M13 – Hercules Cluster

I have a guilty pleasure: I like globular clusters. I should put more effort into more challenging classes of objects – diffuse nebulae and galaxies, but I’ve always loved GCs, even though they are easy to see. M13 is my favourite.

This was a test image last night, after a couple of days of maintenance, collimating the scope and then re-doing the mount polar alignment and pointing model.

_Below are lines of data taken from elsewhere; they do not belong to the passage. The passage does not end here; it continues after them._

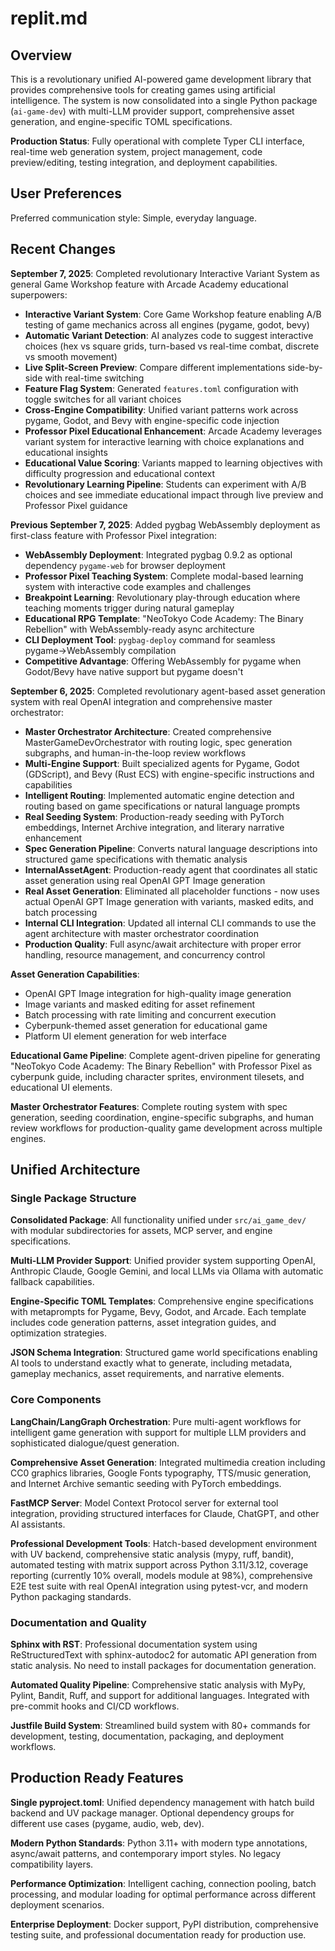 # replit.md

## Overview

This is a revolutionary unified AI-powered game development library that provides comprehensive tools for creating games using artificial intelligence. The system is now consolidated into a single Python package (`ai-game-dev`) with multi-LLM provider support, comprehensive asset generation, and engine-specific TOML specifications.

**Production Status**: Fully operational with complete Typer CLI interface, real-time web generation system, project management, code preview/editing, testing integration, and deployment capabilities.

## User Preferences

Preferred communication style: Simple, everyday language.

## Recent Changes

**September 7, 2025**: Completed revolutionary Interactive Variant System as general Game Workshop feature with Arcade Academy educational superpowers:

- **Interactive Variant System**: Core Game Workshop feature enabling A/B testing of game mechanics across all engines (pygame, godot, bevy)
- **Automatic Variant Detection**: AI analyzes code to suggest interactive choices (hex vs square grids, turn-based vs real-time combat, discrete vs smooth movement)
- **Live Split-Screen Preview**: Compare different implementations side-by-side with real-time switching
- **Feature Flag System**: Generated `features.toml` configuration with toggle switches for all variant choices
- **Cross-Engine Compatibility**: Unified variant patterns work across pygame, Godot, and Bevy with engine-specific code injection
- **Professor Pixel Educational Enhancement**: Arcade Academy leverages variant system for interactive learning with choice explanations and educational insights
- **Educational Value Scoring**: Variants mapped to learning objectives with difficulty progression and educational context
- **Revolutionary Learning Pipeline**: Students can experiment with A/B choices and see immediate educational impact through live preview and Professor Pixel guidance

**Previous September 7, 2025**: Added pygbag WebAssembly deployment as first-class feature with Professor Pixel integration:

- **WebAssembly Deployment**: Integrated pygbag 0.9.2 as optional dependency `pygame-web` for browser deployment
- **Professor Pixel Teaching System**: Complete modal-based learning system with interactive code examples and challenges
- **Breakpoint Learning**: Revolutionary play-through education where teaching moments trigger during natural gameplay
- **Educational RPG Template**: "NeoTokyo Code Academy: The Binary Rebellion" with WebAssembly-ready async architecture
- **CLI Deployment Tool**: `pygbag-deploy` command for seamless pygame→WebAssembly compilation
- **Competitive Advantage**: Offering WebAssembly for pygame when Godot/Bevy have native support but pygame doesn't

**September 6, 2025**: Completed revolutionary agent-based asset generation system with real OpenAI integration and comprehensive master orchestrator:

- **Master Orchestrator Architecture**: Created comprehensive MasterGameDevOrchestrator with routing logic, spec generation subgraphs, and human-in-the-loop review workflows
- **Multi-Engine Support**: Built specialized agents for Pygame, Godot (GDScript), and Bevy (Rust ECS) with engine-specific instructions and capabilities
- **Intelligent Routing**: Implemented automatic engine detection and routing based on game specifications or natural language prompts
- **Real Seeding System**: Production-ready seeding with PyTorch embeddings, Internet Archive integration, and literary narrative enhancement
- **Spec Generation Pipeline**: Converts natural language descriptions into structured game specifications with thematic analysis
- **InternalAssetAgent**: Production-ready agent that coordinates all static asset generation using real OpenAI GPT Image generation
- **Real Asset Generation**: Eliminated all placeholder functions - now uses actual OpenAI GPT Image generation with variants, masked edits, and batch processing
- **Internal CLI Integration**: Updated all internal CLI commands to use the agent architecture with master orchestrator coordination
- **Production Quality**: Full async/await architecture with proper error handling, resource management, and concurrency control

**Asset Generation Capabilities**:
- OpenAI GPT Image integration for high-quality image generation
- Image variants and masked editing for asset refinement
- Batch processing with rate limiting and concurrent execution
- Cyberpunk-themed asset generation for educational game
- Platform UI element generation for web interface

**Educational Game Pipeline**: Complete agent-driven pipeline for generating "NeoTokyo Code Academy: The Binary Rebellion" with Professor Pixel as cyberpunk guide, including character sprites, environment tilesets, and educational UI elements.

**Master Orchestrator Features**: Complete routing system with spec generation, seeding coordination, engine-specific subgraphs, and human review workflows for production-quality game development across multiple engines.

## Unified Architecture

### Single Package Structure

**Consolidated Package**: All functionality unified under `src/ai_game_dev/` with modular subdirectories for assets, MCP server, and engine specifications.

**Multi-LLM Provider Support**: Unified provider system supporting OpenAI, Anthropic Claude, Google Gemini, and local LLMs via Ollama with automatic fallback capabilities.

**Engine-Specific TOML Templates**: Comprehensive engine specifications with metaprompts for Pygame, Bevy, Godot, and Arcade. Each template includes code generation patterns, asset integration guides, and optimization strategies.

**JSON Schema Integration**: Structured game world specifications enabling AI tools to understand exactly what to generate, including metadata, gameplay mechanics, asset requirements, and narrative elements.

### Core Components

**LangChain/LangGraph Orchestration**: Pure multi-agent workflows for intelligent game generation with support for multiple LLM providers and sophisticated dialogue/quest generation.

**Comprehensive Asset Generation**: Integrated multimedia creation including CC0 graphics libraries, Google Fonts typography, TTS/music generation, and Internet Archive semantic seeding with PyTorch embeddings.

**FastMCP Server**: Model Context Protocol server for external tool integration, providing structured interfaces for Claude, ChatGPT, and other AI assistants.

**Professional Development Tools**: Hatch-based development environment with UV backend, comprehensive static analysis (mypy, ruff, bandit), automated testing with matrix support across Python 3.11/3.12, coverage reporting (currently 10% overall, models module at 98%), comprehensive E2E test suite with real OpenAI integration using pytest-vcr, and modern Python packaging standards.

### Documentation and Quality

**Sphinx with RST**: Professional documentation system using ReStructuredText with sphinx-autodoc2 for automatic API generation from static analysis. No need to install packages for documentation generation.

**Automated Quality Pipeline**: Comprehensive static analysis with MyPy, Pylint, Bandit, Ruff, and support for additional languages. Integrated with pre-commit hooks and CI/CD workflows.

**Justfile Build System**: Streamlined build system with 80+ commands for development, testing, documentation, packaging, and deployment workflows.

## Production Ready Features

**Single pyproject.toml**: Unified dependency management with hatch build backend and UV package manager. Optional dependency groups for different use cases (pygame, audio, web, dev).

**Modern Python Standards**: Python 3.11+ with modern type annotations, async/await patterns, and contemporary import styles. No legacy compatibility layers.

**Performance Optimization**: Intelligent caching, connection pooling, batch processing, and modular loading for optimal performance across different deployment scenarios.

**Enterprise Deployment**: Docker support, PyPI distribution, comprehensive testing suite, and professional documentation ready for production use.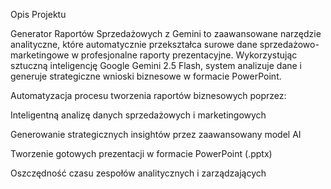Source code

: Opis Projektu

Generator Raportów Sprzedażowych z Gemini to zaawansowane narzędzie analityczne, które automatycznie przekształca surowe dane sprzedażowo-marketingowe w profesjonalne raporty prezentacyjne. Wykorzystując sztuczną inteligencję Google Gemini 2.5 Flash, system analizuje dane i generuje strategiczne wnioski biznesowe w formacie PowerPoint.

Automatyzacja procesu tworzenia raportów biznesowych poprzez:

Inteligentną analizę danych sprzedażowych i marketingowych

Generowanie strategicznych insightów przez zaawansowany model AI

Tworzenie gotowych prezentacji w formacie PowerPoint (.pptx)

Oszczędność czasu zespołów analitycznych i zarządzających
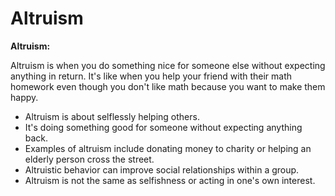 # Altruism

**Altruism:**

Altruism is when you do something nice for someone else without expecting anything in return. It's like when you help your friend with their math homework even though you don't like math because you want to make them happy.

* Altruism is about selflessly helping others.
* It's doing something good for someone without expecting anything back.
* Examples of altruism include donating money to charity or helping an elderly person cross the street.
* Altruistic behavior can improve social relationships within a group.
* Altruism is not the same as selfishness or acting in one's own interest.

Exposure Luminance: 60 minutes (20 x 3 minutes)
Colour: 15 minutes (5 x 1) of each of Red, Green, Blue
Camera QSI583wsg, with Astrodon LRGB filters, running at -15°C
Image scale 0.69 arceconds/pixel (luminance), 1.38 (colour)
Telescope AT8RC
Mount Paramount MX+
Guiding Autoguided with Starlight XPress Lodestar
Processing 32 dark frames per sequence
32 flat frames per filter
Sigma-clip mean combination on the darks and flats
Sum-combination on the light frames
Aligned, combined, and deconvolved with CCDStack2

Added Colour to NGC 4565

Here is the first round of adding colour data to the previous NGC 4565 image. Colour doesn’t come through my light-polluted sky very well – I could use a lot more time on the colour channels, but will have to wait until next year because there isn’t much time now between darkness and the target setting.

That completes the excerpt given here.